Conspiracy Theories & the People Who Believe Them
Joseph Uscinski
June 11, 2023
Joseph Uscinski is a political science professor at the University of Miami, author of Conspiracy Theories – a Primer.
Conspiracy theories (CTs) have gotten much attention lately; we’re said to be in a “golden age” of them.
The pandemic fueled it, with proliferating CTs about its origins, treatments, vaccines, etc. Trump and Trumpism have played a big role too.
About 70% of Americans believe CTs are out of control. Much blame is cast upon social media, especially Facebook; Mark Zuckerberg thus a prime villain.

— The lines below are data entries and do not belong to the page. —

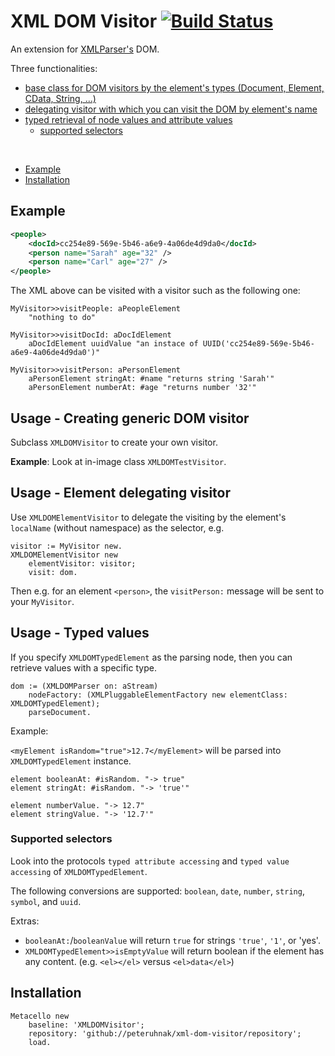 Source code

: # XML DOM Visitor [![Build Status](https://travis-ci.org/peteruhnak/xml-dom-visitor.svg?branch=master)](https://travis-ci.org/peteruhnak/xml-dom-visitor)

An extension for [XMLParser's](http://smalltalkhub.com/#!/~PharoExtras/XMLParser) DOM.

Three functionalities:

* [base class for DOM visitors by the element's types (Document, Element, CData, String, ...)](#usage---creating-generic-dom-visitor)
* [delegating visitor with which you can visit the DOM by element's name](#usage---element-delegating-visitor)
* [typed retrieval of node values and attribute values](#usage---typed-values)
	* [supported selectors](#supported-selectors)

<br>

* [Example](#example)
* [Installation](#installation)

## Example

```xml
<people>
	<docId>cc254e89-569e-5b46-a6e9-4a06de4d9da0</docId>
	<person name="Sarah" age="32" />
	<person name="Carl" age="27" />
</people>
```

The XML above can be visited with a visitor such as the following one:

```
MyVisitor>>visitPeople: aPeopleElement
	"nothing to do"

MyVisitor>>visitDocId: aDocIdElement
	aDocIdElement uuidValue "an instace of UUID('cc254e89-569e-5b46-a6e9-4a06de4d9da0')"

MyVisitor>>visitPerson: aPersonElement
	aPersonElement stringAt: #name "returns string 'Sarah'"
	aPersonElement numberAt: #age "returns number '32'"
```

## Usage - Creating generic DOM visitor

Subclass `XMLDOMVisitor` to create your own visitor.

**Example**: Look at in-image class `XMLDOMTestVisitor`.

## Usage - Element delegating visitor

Use `XMLDOMElementVisitor` to delegate the visiting by the element's `localName` (without namespace) as the selector, e.g.

```
visitor := MyVisitor new.
XMLDOMElementVisitor new
	elementVisitor: visitor;
	visit: dom.
```

Then e.g. for an element `<person>`, the `visitPerson:` message will be sent to your `MyVisitor`.

## Usage - Typed values

If you specify `XMLDOMTypedElement` as the parsing node, then you can retrieve values with a specific type.

```
dom := (XMLDOMParser on: aStream)
	nodeFactory: (XMLPluggableElementFactory new elementClass: XMLDOMTypedElement);
	parseDocument.
```

Example:

`<myElement isRandom="true">12.7</myElement>` will be parsed into `XMLDOMTypedElement` instance.

```
element booleanAt: #isRandom. "-> true"
element stringAt: #isRandom. "-> 'true'"

element numberValue. "-> 12.7"
element stringValue. "-> '12.7'"
```

### Supported selectors

Look into the protocols `typed attribute accessing` and `typed value accessing` of `XMLDOMTypedElement`.

The following conversions are supported: `boolean`, `date`, `number`, `string`, `symbol`, and `uuid`.

Extras:

* `booleanAt:`/`booleanValue` will return `true` for strings `'true'`, `'1'`, or 'yes'.
* `XMLDOMTypedElement>>isEmptyValue` will return boolean if the element has any content. (e.g. `<el></el>` versus `<el>data</el>`)

## Installation

```
Metacello new
	baseline: 'XMLDOMVisitor';
	repository: 'github://peteruhnak/xml-dom-visitor/repository';
	load.
```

Uscinski avowed that CTs are not a good thing: promoting dubious ideas, scapegoating, “non-normative” behavior (ranging from vaccine refusal to violence), and even ill-advised government action responsive to CT believers. But trying to regulate this has downsides: decreased free speech, innovation, and choices. There’s no good way to determine what’s legitimate advocacy.

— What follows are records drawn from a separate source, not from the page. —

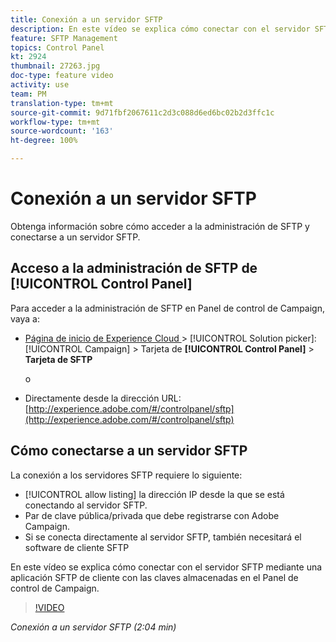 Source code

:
 ```yaml
---
title: Conexión a un servidor SFTP
description: En este vídeo se explica cómo conectar con el servidor SFTP mediante una aplicación SFTP de cliente con las claves almacenadas en el Panel de control de Campaign.
feature: SFTP Management
topics: Control Panel
kt: 2924
thumbnail: 27263.jpg
doc-type: feature video
activity: use
team: PM
translation-type: tm+mt
source-git-commit: 9d71fbf2067611c2d3c088d6ed6bc02b2d3ffc1c
workflow-type: tm+mt
source-wordcount: '163'
ht-degree: 100%

---
```



# Conexión a un servidor SFTP

Obtenga información sobre cómo acceder a la administración de SFTP y conectarse a un servidor SFTP.

## Acceso a la administración de SFTP de [!UICONTROL Control Panel]

Para acceder a la administración de SFTP en Panel de control de Campaign, vaya a:

* [Página de inicio de Experience Cloud ](https://experience.adobe.com/#/home) > [!UICONTROL Solution picker]: [!UICONTROL Campaign] > Tarjeta de **[!UICONTROL Control Panel]** > **Tarjeta de SFTP**

   o
* Directamente desde la dirección URL: [http://experience.adobe.com/#/controlpanel/sftp](http://experience.adobe.com/#/controlpanel/sftp)

## Cómo conectarse a un servidor SFTP

La conexión a los servidores SFTP requiere lo siguiente:

* [!UICONTROL allow listing] la dirección IP desde la que se está conectando al servidor SFTP.
* Par de clave pública/privada que debe registrarse con Adobe Campaign.
* Si se conecta directamente al servidor SFTP, también necesitará el software de cliente SFTP

En este vídeo se explica cómo conectar con el servidor SFTP mediante una aplicación SFTP de cliente con las claves almacenadas en el Panel de control de Campaign.

>[!VIDEO](https://video.tv.adobe.com/v/27263?quality=12)

*Conexión a un servidor SFTP (2:04 min)*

He posited that it’s actually not (false) information as such that drives CT beliefs, but who we are leads us to toward certain kinds of information in the first place. “Anti-social people seek out anti-social ideas and act in anti-social ways.” Nobody falls into that by accident. We have predispositions and group attachments; we want to think like others like us. There’s the question of who we trust, or not; declining trust in societal institutions – like mainstream news media – loosens our grip on truth and reality. Exploited by political actors.
A recurring theme in his talk is how difficult it is to change anyone’s dearly held beliefs. People latch onto anything that meshes with their pre-existing frameworks, and shun anything discordant. [This is called confirmation bias – FSR]
Uscinski reviewed three specific CT cases, with reference to polling he’s overseen. First, the JFK assassination. Initially, JFK CTs were believed by about 50%, rising to around 80%. But that was actually before the internet and social media kicked in. And when they did, belief slid back down to little over 50% today.
Secondly there was the plethora of Covid CTs, with belief steady at around 30% and not rising. And third, QAnon – believing Trump is in a secret war against a deep state of baby-eating pedophilic Satanists (yes). For all the concern about QAnon, Uscinski found supporters holding at just around 5%.
Then he looked at two more recent cases. A new panic about supposed sexual “grooming” of children in schools; and the “great replacement theory” positing that elites are working to swap out whites for more pliable brown-skinned newcomers. He found belief in both these CTs in the 20-30+ percent range.
It might be noted that these CTs seem largely to be a thing of the political right. And it was brought up in the question period that such beliefs seem to correlate with religious faith. [CT believers, religious believers, and Trump supporters, are pretty much the same people. Perhaps belief in a supreme being makes the brain vulnerable to other crazy stuff – FSR.]
Uscinski also studied 37 additional CTs, and belief levels over time. He found they’d increased in 6 cases, decreased in 15, and held steady in 16. His bottom line from all this: it’s just not true that CT belief is a growing problem; and there’s little evidence of social media contributing. He situated that idea in a long line of tech panics, dating back centuries. One might say the notion of social media driving CTs is itself a CT.
But he opined that, in the big picture, people are actually getting smarter. So he ended by posing the question, is the CT problem really worse than ever? – and answered it by saying, worse than when we were burning witches?